Wahlgeschenke: Erhöhung des Mindestlohns & Rentenreform

Dem autokratischen Präsidenten ist durchaus klar, dass die Folgen von Arbeitslosigkeit und Inflation vor allem seine Stammwähler*innen der unteren und mittleren Bevölkerungsschickt zu spüren bekommen, und zieht in der Vorwahlperiode alle Register. Laut Meinungsforschern nagt die Wirtschaftskrise »zwar an Erdoğans Zustimmungswerten, aber sie allein führt nicht dazu, dass sich die Menschen politisch umorientieren«.

Er hat für die Unterschichten eine Reihe an Wahlgeschenken parat: die Erhöhung des Mindestlohns, eine weitreichende Rentenreform, die Begrenzung der Preise für Lebensmittel und Medikamente und ein großes Wohnungsbauprogramm, mit denen seine Regierung die Folgen der Wirtschafts- und Finanzkrise für die Bürger*innen zu lindern suche.

Der Mindestlohn wird Anfang Januar um 55% von 5.500 auf 8.500 Lira (das entspricht 431 Euro und liegt nach Aussagen der Gewerkschaften trotzdem nur knapp oberhalb der Armutsgrenze) angehoben. Etwa 40% der Beschäftigten in der Türkei werden nach dem staatlich festgelegten Mindestlohn bezahlt. Wie bei den beiden vorherigen Anhebungen dürften solche für Rentner und Beamte folgen. Erdoğan reagiert damit auf die galoppierende Inflation.
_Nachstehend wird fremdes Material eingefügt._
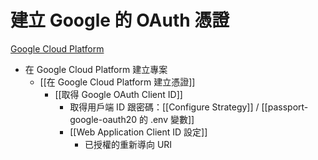 # 建立 Google 的 OAuth 憑證
[Google Cloud Platform](https://console.cloud.google.com/)
- 在 Google Cloud Platform 建立專案
	- [[在 Google Cloud Platform 建立憑證]]
		- [[取得 Google OAuth Client ID]]
			- 取得用戶端 ID 跟密碼：[[Configure Strategy]] / [[passport-google-oauth20 的 .env 變數]]
			- [[Web Application Client ID 設定]]
				- 已授權的重新導向 URI
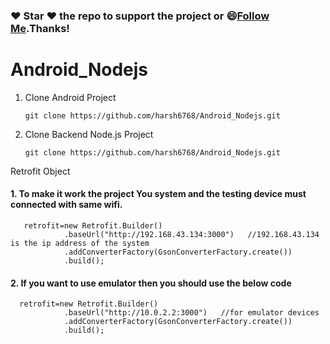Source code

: 
### :heart: Star :heart: the repo to support the project or :smile:[Follow Me](https://github.com/harsh6768).Thanks!
# Android_Nodejs


1. Clone Android  Project 

       git clone https://github.com/harsh6768/Android_Nodejs.git

2. Clone Backend Node.js Project

       git clone https://github.com/harsh6768/Android_Nodejs.git
       

Retrofit Object

#### 1. To make it work the project You system and the testing device must connected with same wifi.

       retrofit=new Retrofit.Builder()
                .baseUrl("http://192.168.43.134:3000")   //192.168.43.134 is the ip address of the system 
                .addConverterFactory(GsonConverterFactory.create())
                .build();
               

#### 2. If you want to use emulator then you should use the below code


      retrofit=new Retrofit.Builder()
                .baseUrl("http://10.0.2.2:3000")   //for emulator devices
                .addConverterFactory(GsonConverterFactory.create())
                .build();
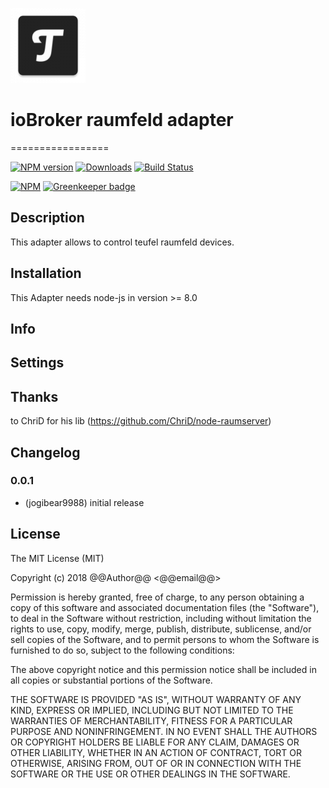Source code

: ![Logo](admin/teufel.png)
# ioBroker raumfeld adapter
=================

[![NPM version](http://img.shields.io/npm/v/iobroker.raumfeld.svg)](https://www.npmjs.com/package/iobroker.raumfeld)
[![Downloads](https://img.shields.io/npm/dm/iobroker.raumfeld.svg)](https://www.npmjs.com/package/iobroker.raumfeld)
[![Build Status](https://travis-ci.org/iobroker-community-adapters/ioBroker.raumfeld.svg?branch=master)](https://travis-ci.org/iobroker-community-adapters/ioBroker.raumfeld.svg?branch=master)

[![NPM](https://nodei.co/npm/iobroker.raumfeld.png?downloads=true)](https://nodei.co/npm/iobroker.raumfeld/) [![Greenkeeper badge](https://badges.greenkeeper.io/iobroker-community-adapters/ioBroker.raumfeld.svg)](https://greenkeeper.io/)

## Description
This adapter allows to control teufel raumfeld devices.

## Installation
This Adapter needs node-js in version >= 8.0

## Info

## Settings

## Thanks

to ChriD for his lib (https://github.com/ChriD/node-raumserver)

## Changelog

### 0.0.1
* (jogibear9988) initial release

## License
The MIT License (MIT)

Copyright (c) 2018 @@Author@@ <@@email@@>

Permission is hereby granted, free of charge, to any person obtaining a copy
of this software and associated documentation files (the "Software"), to deal
in the Software without restriction, including without limitation the rights
to use, copy, modify, merge, publish, distribute, sublicense, and/or sell
copies of the Software, and to permit persons to whom the Software is
furnished to do so, subject to the following conditions:

The above copyright notice and this permission notice shall be included in
all copies or substantial portions of the Software.

THE SOFTWARE IS PROVIDED "AS IS", WITHOUT WARRANTY OF ANY KIND, EXPRESS OR
IMPLIED, INCLUDING BUT NOT LIMITED TO THE WARRANTIES OF MERCHANTABILITY,
FITNESS FOR A PARTICULAR PURPOSE AND NONINFRINGEMENT. IN NO EVENT SHALL THE
AUTHORS OR COPYRIGHT HOLDERS BE LIABLE FOR ANY CLAIM, DAMAGES OR OTHER
LIABILITY, WHETHER IN AN ACTION OF CONTRACT, TORT OR OTHERWISE, ARISING FROM,
OUT OF OR IN CONNECTION WITH THE SOFTWARE OR THE USE OR OTHER DEALINGS IN
THE SOFTWARE.

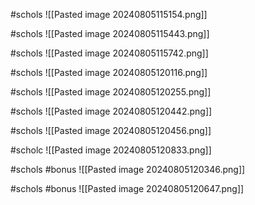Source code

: 
#schols 
![[Pasted image 20240805115154.png]]

#schols 
![[Pasted image 20240805115443.png]]

#schols 
![[Pasted image 20240805115742.png]]

#schols 
![[Pasted image 20240805120116.png]]

#schols 
![[Pasted image 20240805120255.png]]

#schols 
![[Pasted image 20240805120442.png]]

#schols 
![[Pasted image 20240805120456.png]]

#scholc
![[Pasted image 20240805120833.png]]

#schols #bonus 
![[Pasted image 20240805120346.png]]

#schols #bonus 
![[Pasted image 20240805120647.png]]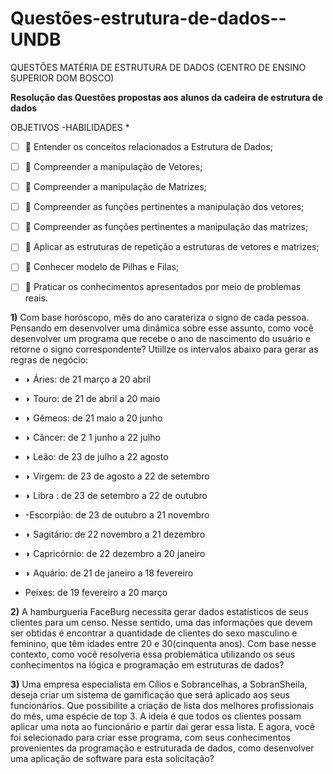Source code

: 
# Questões-estrutura-de-dados--UNDB
QUESTÕES MATÉRIA DE ESTRUTURA DE DADOS (CENTRO DE ENSINO SUPERIOR DOM BOSCO)

**Resolução das Questões propostas aos alunos da cadeira de estrutura de dados**


OBJETIVOS -HABILIDADES
*

- [ ]  Entender os conceitos relacionados a Estrutura de Dados;
- [ ]  Compreender a manipulação de Vetores;
 - [ ]  Compreender a manipulação de Matrizes;

- [ ]  Compreender as funções pertinentes a manipulação dos vetores;

- [ ]  Compreender as funções pertinentes a manipulação das matrizes;

 - [ ]   Aplicar as estruturas de repetição a estruturas de vetores e
   matrizes;
 - [ ]  Conhecer modelo de Pilhas e Filas;

 

 - [ ]  Praticar os conhecimentos apresentados por meio de problemas reais.




**1)** Com base horóscopo, mês do ano carateriza o signo de cada pessoa. Pensando em desenvolver uma dinâmica sobre esse assunto, como você desenvolver um programa que recebe o ano de nascimento do usuário e retorne o signo correspondente? Utiillze os intervalos abaixo para gerar as regras de negócio: 

 - ◗ Áries: de 21 março a 20 abril
 - ◗ Touro: de 21 de abril a 20 maio
 - ◗ Gêmeos: de 21 maio a 20 junho
 - ◗ Câncer: de 2 1 junho a 22 julho
 - ◗ Leão: de 23 de julho a 22 agosto
 - ◗ Virgem: de 23 de agosto a 22 de setembro

 

 - ◗ Libra : de 23 de setembro a 22 de outubro 
 - -Escorpião: de 23 de outubro a 21 novembro
 - ◗ Sagitário: de 22 novembro a 21 dezembro
 - ◗ Capricórnio: de 22 dezembro a 20 janeiro
 - ◗ Aquário: de 21 de janeiro a 18 fevereiro
 - Peixes: de 19 fevereiro a 20 março

**2)** A hamburgueria FaceBurg necessita gerar dados estatísticos de seus clientes para um censo. Nesse sentido, uma das informações que devem ser obtidas é encontrar a quantidade de clientes do sexo masculino e feminino, que têm idades entre 20 e 30(cinquenta anos). Com base nesse contexto, como você resolveria essa problemática utilizando os seus conhecimentos na lógica e programação em estruturas de dados?

**3)** Uma empresa especialista em Cílios e Sobrancelhas, a SobranSheila, deseja criar um sistema de gamificação que será aplicado aos seus funcionários. Que possibilite a criação de lista dos melhores profissionais do mês, uma espécie de top 3. A ideia é que todos os clientes possam aplicar uma nota ao funcionário e partir daí gerar essa lista. E agora, você foi selecionado para criar esse programa, com seus conhecimentos provenientes da programação e estruturada de dados, como desenvolver uma aplicação de software para esta solicitação?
Der neueste Coup des unter dem Druck hoher Inflationszahlen und schlechter Umfragewerte stehenden Präsidenten: Änderung des Rentensystems. Bislang galt in der Türkei ein Mindestalter von 60 Jahren für Männer und 58 für Frauen. Nun wird das Mindestalter aufgehoben, damit haben mehr als zwei Millionen Bürger*innen die Möglichkeit, sofort in den Ruhestand zu gehen. Notwendige Voraussetzung dafür seien eine sozialversicherungspflichtige Berufstätigkeit von 20 bis 25 Jahren sowie ein Arbeitsbeginn vor September 1999, als die Ruhestandsregeln verändert worden waren.

Wieviel Berechtigte von der neuen Möglichkeit Gebrauch machen können oder aber weiterarbeiten müssen, um ihr Einkommen zu sichern, ist schwer einzuschätzen. Auf jeden Fall bildeten sich nach der Ankündigung Erdoğans türkischen Medienberichten zufolge lange Schlangen vor den Büros der Sozialversicherungsanstalt, derzeit gibt es in der Türkei 13,9 Millionen Rentner. Während der Präsident die Zusatzkosten nicht beziffern wollte, zitieren Agenturen Regierungskreise, wonach das Projekt im ersten Jahr rund 250 Mrd. Lira (12,5 Mrd. Euro) kosten werde. Der Betrag wird sich in den kommenden Jahren wahrscheinlich erhöhen, da die Zahl derjenigen, die davon profitieren, auf fünf Millionen ansteigen dürfte. Der türkische Staatshaushalt für das neue Jahr 2023 sah bisher Ausgaben von 4,47 Billionen Lira (224 Mrd. Euro) vor.


Die Risiken für türkische Wirtschaft steigen

Die OECD erwartet für 2023 noch ein Plus des türkischen Bruttoinlandprodukts von 3% nach 5,3% in diesem Jahr. »Die Risiken sind hoch und dürften eher zunehmen« urteilt sie in ihrem jüngsten Konjunkturbericht zur Türkei. Unter anderem heißt es dort: »Weitere erhebliche Mindestlohnerhöhungen könnten ebenfalls zusätzlichen Lohn- und Preisdruck auslösen.« Die schwierige wirtschaftliche Lage wird vom Verfall der türkischen Lira begleitet, die im vergangenen Jahr fast 30% ihres Wertes verloren hat.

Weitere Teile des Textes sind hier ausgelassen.